◆ **Dataset extract**:

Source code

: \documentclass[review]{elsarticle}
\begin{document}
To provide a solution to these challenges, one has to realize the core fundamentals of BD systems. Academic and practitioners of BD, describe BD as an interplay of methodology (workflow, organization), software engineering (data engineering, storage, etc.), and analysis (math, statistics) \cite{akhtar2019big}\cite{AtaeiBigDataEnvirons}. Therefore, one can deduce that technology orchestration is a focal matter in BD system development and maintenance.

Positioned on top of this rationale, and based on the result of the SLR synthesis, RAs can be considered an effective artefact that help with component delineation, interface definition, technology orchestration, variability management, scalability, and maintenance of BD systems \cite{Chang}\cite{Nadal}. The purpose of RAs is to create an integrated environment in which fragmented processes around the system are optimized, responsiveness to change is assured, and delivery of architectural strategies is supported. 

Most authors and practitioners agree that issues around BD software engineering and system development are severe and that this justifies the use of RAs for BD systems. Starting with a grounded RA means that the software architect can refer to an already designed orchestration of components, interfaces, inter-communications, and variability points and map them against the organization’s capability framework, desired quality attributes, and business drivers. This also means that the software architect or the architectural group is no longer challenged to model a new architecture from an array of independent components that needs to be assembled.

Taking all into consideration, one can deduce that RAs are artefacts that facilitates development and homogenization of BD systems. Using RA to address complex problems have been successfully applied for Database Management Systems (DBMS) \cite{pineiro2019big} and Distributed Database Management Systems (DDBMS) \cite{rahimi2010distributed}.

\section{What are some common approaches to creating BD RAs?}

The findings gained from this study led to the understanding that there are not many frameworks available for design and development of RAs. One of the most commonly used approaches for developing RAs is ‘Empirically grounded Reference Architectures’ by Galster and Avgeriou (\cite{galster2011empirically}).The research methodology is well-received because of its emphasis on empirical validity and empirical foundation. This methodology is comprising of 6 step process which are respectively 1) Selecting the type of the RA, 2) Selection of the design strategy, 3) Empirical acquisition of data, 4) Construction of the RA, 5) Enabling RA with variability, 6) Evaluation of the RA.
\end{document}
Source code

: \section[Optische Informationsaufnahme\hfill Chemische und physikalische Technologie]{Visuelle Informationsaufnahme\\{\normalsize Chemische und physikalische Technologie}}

◆ **Problem details**: Each line in the data that holds the string "section" needs to be copied.

◆ **Your solution**:
\section{What are some common approaches to creating BD RAs?}
: \section[Optische Informationsaufnahme\hfill Chemische und physikalische Technologie]{Visuelle Informationsaufnahme\\{\normalsize Chemische und physikalische Technologie}}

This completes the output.